Within the entries below, find every line that has the string "object", then copy it.
--- START ---
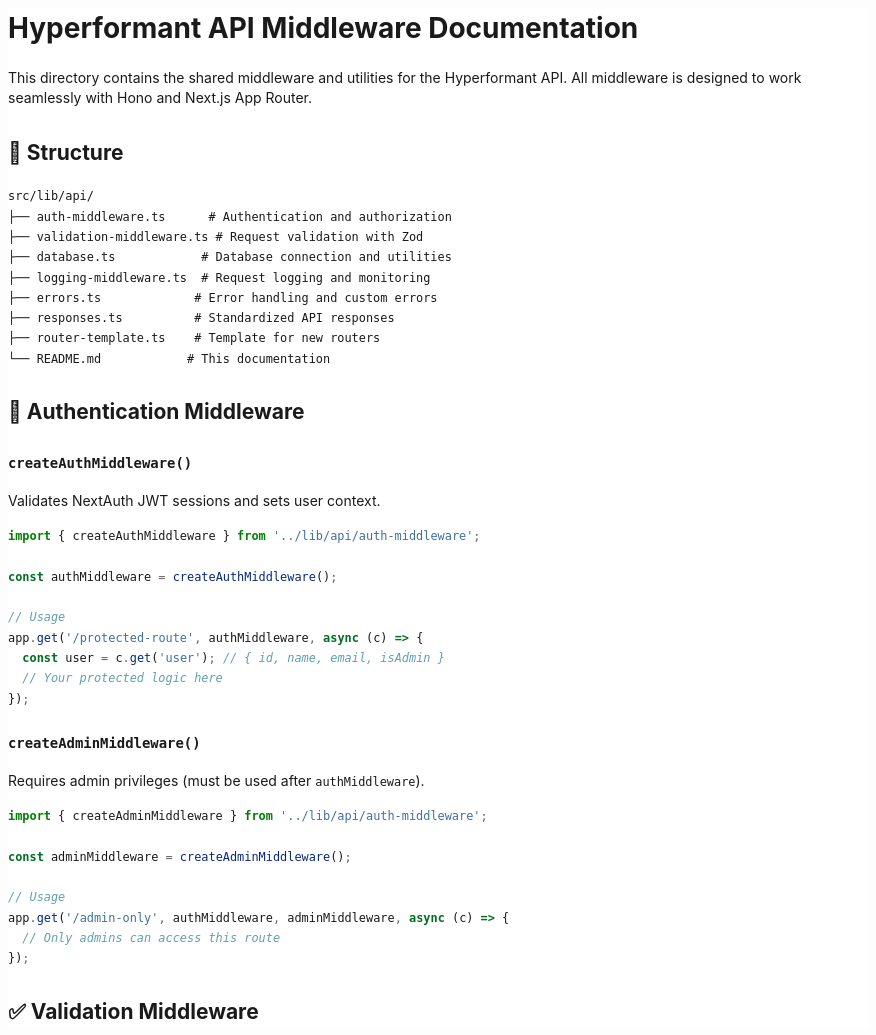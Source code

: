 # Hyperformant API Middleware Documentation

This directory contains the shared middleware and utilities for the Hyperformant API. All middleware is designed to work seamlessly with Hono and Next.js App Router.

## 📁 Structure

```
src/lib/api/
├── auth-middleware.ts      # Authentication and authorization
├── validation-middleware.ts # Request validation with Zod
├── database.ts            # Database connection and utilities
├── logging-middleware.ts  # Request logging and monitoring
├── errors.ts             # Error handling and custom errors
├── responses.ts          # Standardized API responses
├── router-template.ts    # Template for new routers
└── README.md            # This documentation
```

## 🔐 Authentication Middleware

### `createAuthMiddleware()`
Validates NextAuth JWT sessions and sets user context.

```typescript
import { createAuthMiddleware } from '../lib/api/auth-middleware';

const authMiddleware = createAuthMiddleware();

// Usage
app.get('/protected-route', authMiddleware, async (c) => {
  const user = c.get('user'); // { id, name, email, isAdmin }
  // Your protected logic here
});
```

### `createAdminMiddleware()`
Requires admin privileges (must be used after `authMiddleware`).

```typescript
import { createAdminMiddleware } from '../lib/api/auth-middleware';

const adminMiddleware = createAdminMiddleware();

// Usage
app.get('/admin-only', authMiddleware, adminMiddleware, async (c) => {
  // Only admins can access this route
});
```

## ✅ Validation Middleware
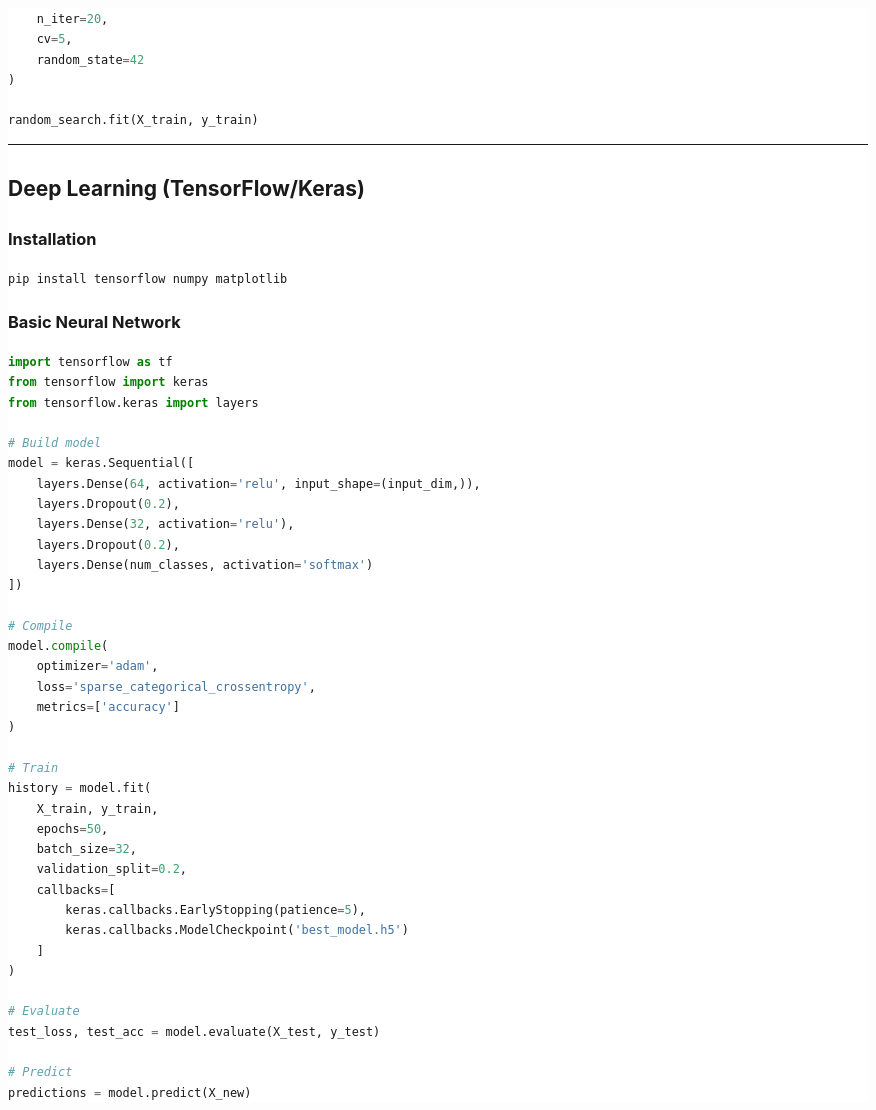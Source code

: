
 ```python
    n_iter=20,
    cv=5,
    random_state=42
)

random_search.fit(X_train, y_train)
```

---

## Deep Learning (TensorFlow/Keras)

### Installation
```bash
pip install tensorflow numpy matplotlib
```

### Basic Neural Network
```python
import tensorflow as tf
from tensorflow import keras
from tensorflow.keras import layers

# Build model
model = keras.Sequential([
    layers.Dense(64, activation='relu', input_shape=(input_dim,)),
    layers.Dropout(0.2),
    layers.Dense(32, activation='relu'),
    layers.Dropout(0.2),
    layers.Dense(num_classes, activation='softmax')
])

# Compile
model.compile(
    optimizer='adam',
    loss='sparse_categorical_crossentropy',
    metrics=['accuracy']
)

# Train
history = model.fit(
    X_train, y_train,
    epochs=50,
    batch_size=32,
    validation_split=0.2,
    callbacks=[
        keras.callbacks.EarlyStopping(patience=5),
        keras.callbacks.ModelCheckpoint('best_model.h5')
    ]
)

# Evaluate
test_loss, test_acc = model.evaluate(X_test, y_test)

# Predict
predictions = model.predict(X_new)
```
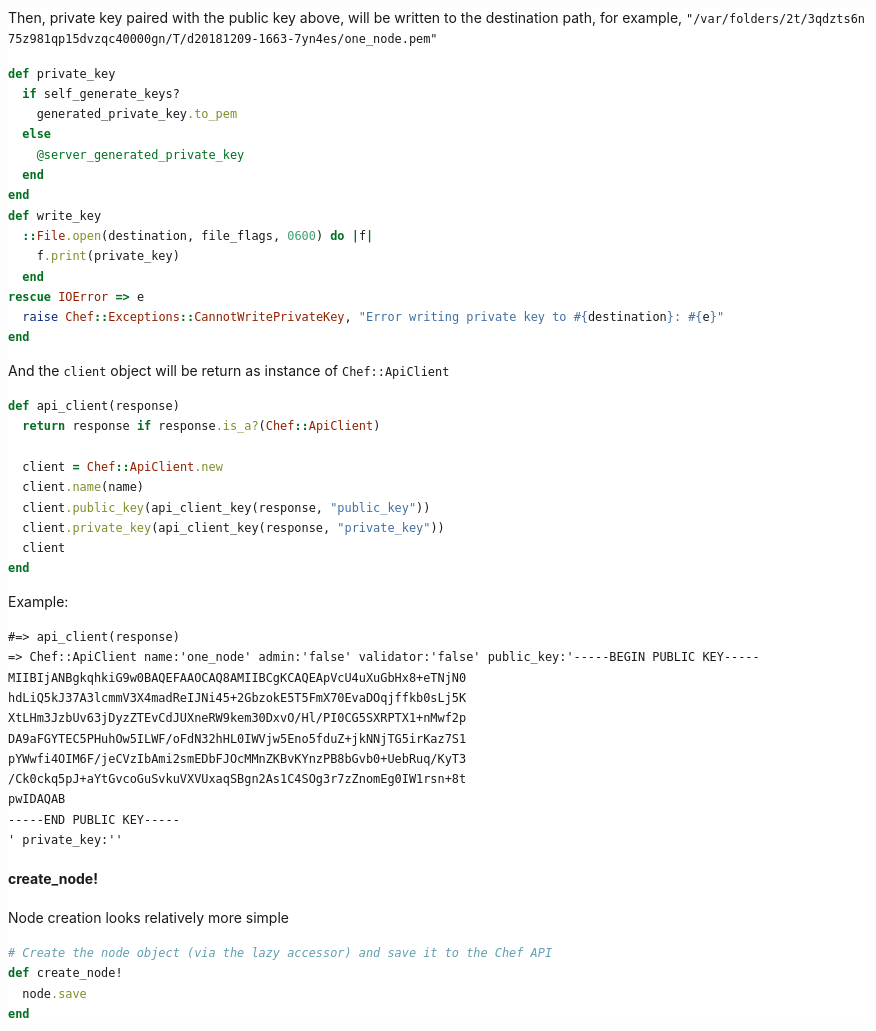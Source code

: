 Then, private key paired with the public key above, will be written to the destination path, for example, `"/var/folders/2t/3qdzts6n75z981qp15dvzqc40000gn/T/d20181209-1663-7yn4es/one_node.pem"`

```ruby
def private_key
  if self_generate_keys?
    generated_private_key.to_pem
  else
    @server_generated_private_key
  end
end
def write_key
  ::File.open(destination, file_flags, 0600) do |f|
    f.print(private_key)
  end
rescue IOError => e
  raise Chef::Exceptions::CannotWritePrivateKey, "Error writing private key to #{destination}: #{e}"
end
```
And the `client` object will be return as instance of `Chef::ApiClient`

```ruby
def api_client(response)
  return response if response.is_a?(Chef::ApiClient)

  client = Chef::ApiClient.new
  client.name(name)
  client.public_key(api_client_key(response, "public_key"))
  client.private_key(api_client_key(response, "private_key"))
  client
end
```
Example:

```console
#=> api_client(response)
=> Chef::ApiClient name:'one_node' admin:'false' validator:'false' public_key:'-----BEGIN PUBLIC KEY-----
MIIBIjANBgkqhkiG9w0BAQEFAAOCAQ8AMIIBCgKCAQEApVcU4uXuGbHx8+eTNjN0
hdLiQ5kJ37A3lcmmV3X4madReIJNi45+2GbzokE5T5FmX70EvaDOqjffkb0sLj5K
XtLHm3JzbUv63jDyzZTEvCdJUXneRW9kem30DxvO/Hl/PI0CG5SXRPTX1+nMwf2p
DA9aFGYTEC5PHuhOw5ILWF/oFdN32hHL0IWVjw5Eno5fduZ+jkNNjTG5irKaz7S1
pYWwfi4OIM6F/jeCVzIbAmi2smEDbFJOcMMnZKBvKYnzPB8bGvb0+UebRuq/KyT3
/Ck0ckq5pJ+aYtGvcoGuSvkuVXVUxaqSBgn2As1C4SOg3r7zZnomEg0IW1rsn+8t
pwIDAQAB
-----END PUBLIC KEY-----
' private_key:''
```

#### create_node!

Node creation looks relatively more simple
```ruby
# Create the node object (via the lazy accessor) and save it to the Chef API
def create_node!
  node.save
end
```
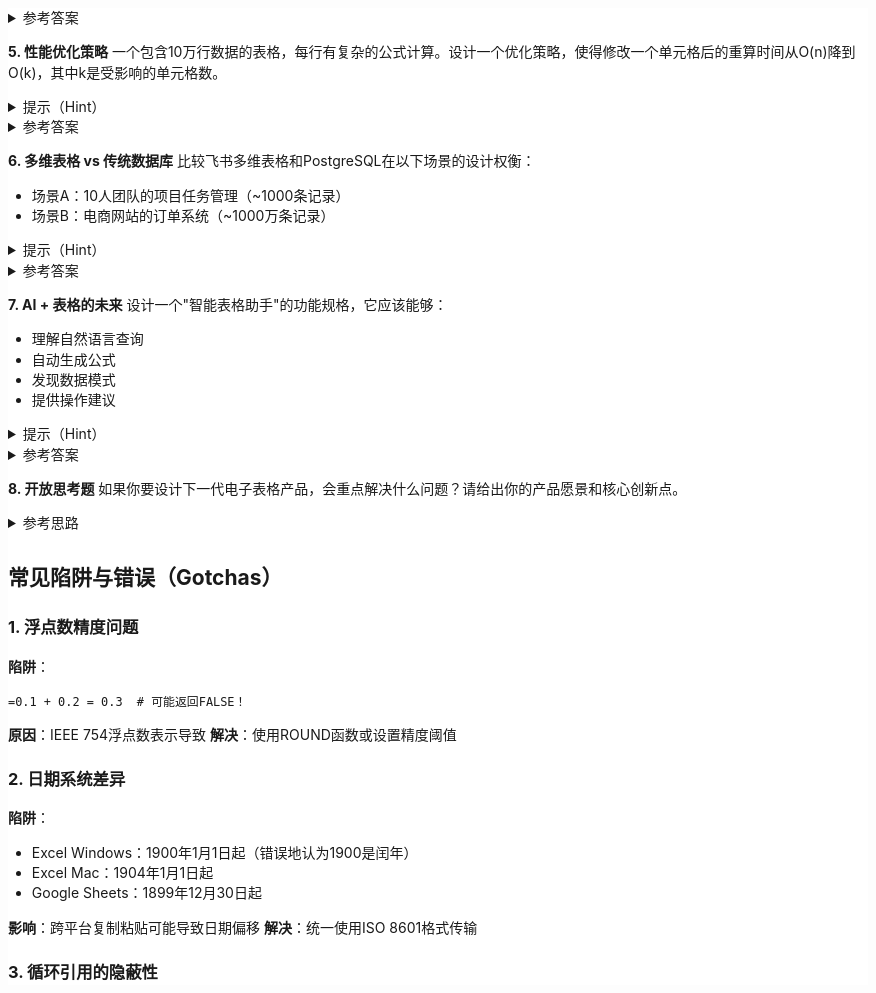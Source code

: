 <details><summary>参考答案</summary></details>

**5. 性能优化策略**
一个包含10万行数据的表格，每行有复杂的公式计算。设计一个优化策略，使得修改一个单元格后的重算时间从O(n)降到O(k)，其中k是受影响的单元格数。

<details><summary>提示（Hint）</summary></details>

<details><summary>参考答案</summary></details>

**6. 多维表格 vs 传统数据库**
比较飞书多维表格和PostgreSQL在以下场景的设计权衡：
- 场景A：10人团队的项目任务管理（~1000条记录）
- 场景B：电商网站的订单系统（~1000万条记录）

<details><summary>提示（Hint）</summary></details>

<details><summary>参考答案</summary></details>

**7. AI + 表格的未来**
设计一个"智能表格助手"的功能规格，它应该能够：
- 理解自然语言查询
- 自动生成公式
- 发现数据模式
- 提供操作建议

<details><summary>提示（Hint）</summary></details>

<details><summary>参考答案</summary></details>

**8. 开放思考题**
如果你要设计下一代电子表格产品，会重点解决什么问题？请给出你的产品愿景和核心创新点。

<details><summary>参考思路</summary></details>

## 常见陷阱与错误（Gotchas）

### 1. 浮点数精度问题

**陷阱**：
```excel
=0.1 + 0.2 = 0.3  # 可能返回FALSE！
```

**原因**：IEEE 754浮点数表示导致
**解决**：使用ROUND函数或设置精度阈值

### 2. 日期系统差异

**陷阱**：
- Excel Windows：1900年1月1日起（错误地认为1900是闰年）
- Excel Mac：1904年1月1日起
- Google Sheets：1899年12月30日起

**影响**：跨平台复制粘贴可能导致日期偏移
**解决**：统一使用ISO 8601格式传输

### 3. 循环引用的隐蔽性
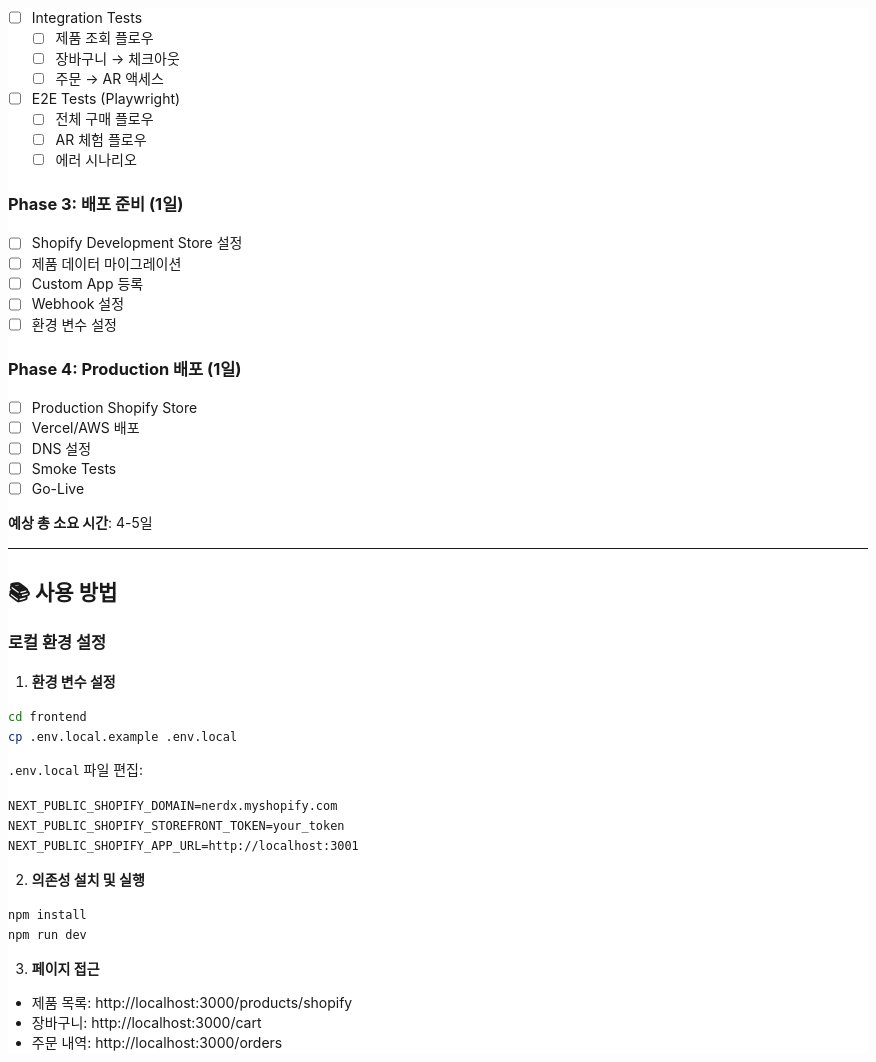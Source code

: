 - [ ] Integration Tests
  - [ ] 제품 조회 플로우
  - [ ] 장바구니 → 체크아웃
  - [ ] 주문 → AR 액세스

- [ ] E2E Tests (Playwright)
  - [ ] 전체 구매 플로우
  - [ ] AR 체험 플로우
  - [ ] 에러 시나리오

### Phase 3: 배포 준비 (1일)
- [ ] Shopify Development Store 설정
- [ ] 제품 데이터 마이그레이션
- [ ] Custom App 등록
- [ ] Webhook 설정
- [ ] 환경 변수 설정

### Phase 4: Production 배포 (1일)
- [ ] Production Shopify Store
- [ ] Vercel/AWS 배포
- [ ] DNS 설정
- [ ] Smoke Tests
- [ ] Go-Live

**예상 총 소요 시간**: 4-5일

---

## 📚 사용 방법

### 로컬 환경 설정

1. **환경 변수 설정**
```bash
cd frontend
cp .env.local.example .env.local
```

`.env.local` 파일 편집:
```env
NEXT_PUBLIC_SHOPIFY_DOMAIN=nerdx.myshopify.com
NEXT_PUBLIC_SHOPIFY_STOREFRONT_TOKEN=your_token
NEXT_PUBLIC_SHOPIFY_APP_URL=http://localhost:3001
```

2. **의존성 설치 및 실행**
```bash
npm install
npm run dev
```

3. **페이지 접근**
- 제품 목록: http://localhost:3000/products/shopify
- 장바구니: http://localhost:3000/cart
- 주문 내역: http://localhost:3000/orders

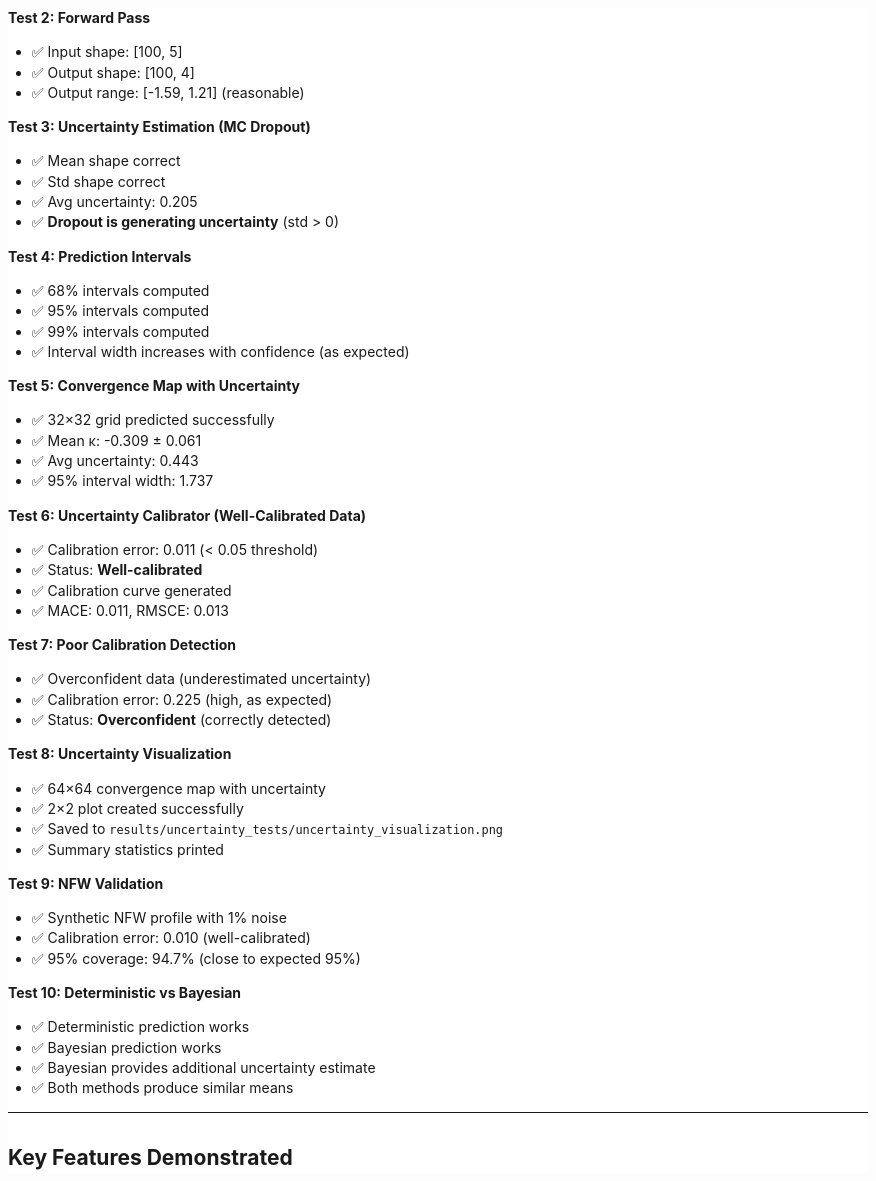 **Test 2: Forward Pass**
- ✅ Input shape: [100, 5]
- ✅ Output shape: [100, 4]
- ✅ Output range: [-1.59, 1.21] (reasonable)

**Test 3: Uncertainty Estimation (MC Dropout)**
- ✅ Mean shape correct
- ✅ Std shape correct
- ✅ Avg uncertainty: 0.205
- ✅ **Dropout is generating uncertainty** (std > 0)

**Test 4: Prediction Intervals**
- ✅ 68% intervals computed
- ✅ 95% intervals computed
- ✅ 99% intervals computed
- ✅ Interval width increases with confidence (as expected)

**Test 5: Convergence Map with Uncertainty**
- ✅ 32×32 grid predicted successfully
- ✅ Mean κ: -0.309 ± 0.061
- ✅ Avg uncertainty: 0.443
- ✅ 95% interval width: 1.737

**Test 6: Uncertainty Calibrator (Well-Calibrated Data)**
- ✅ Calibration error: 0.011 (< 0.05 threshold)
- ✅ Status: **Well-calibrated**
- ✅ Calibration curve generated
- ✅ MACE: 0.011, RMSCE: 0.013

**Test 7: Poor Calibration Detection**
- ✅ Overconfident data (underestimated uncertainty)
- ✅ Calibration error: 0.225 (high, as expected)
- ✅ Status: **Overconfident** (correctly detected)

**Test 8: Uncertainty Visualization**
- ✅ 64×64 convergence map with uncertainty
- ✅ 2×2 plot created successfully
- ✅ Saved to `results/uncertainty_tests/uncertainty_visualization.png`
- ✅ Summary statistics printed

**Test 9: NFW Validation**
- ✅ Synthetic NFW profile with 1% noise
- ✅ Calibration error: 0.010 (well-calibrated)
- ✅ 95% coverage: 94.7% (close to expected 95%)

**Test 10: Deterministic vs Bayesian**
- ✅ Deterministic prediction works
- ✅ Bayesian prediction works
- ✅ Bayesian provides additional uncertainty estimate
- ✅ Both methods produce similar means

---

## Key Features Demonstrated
--- END ---
## Your response
And the `client` object will be return as instance of `Chef::ApiClient`
# Create the node object (via the lazy accessor) and save it to the Chef API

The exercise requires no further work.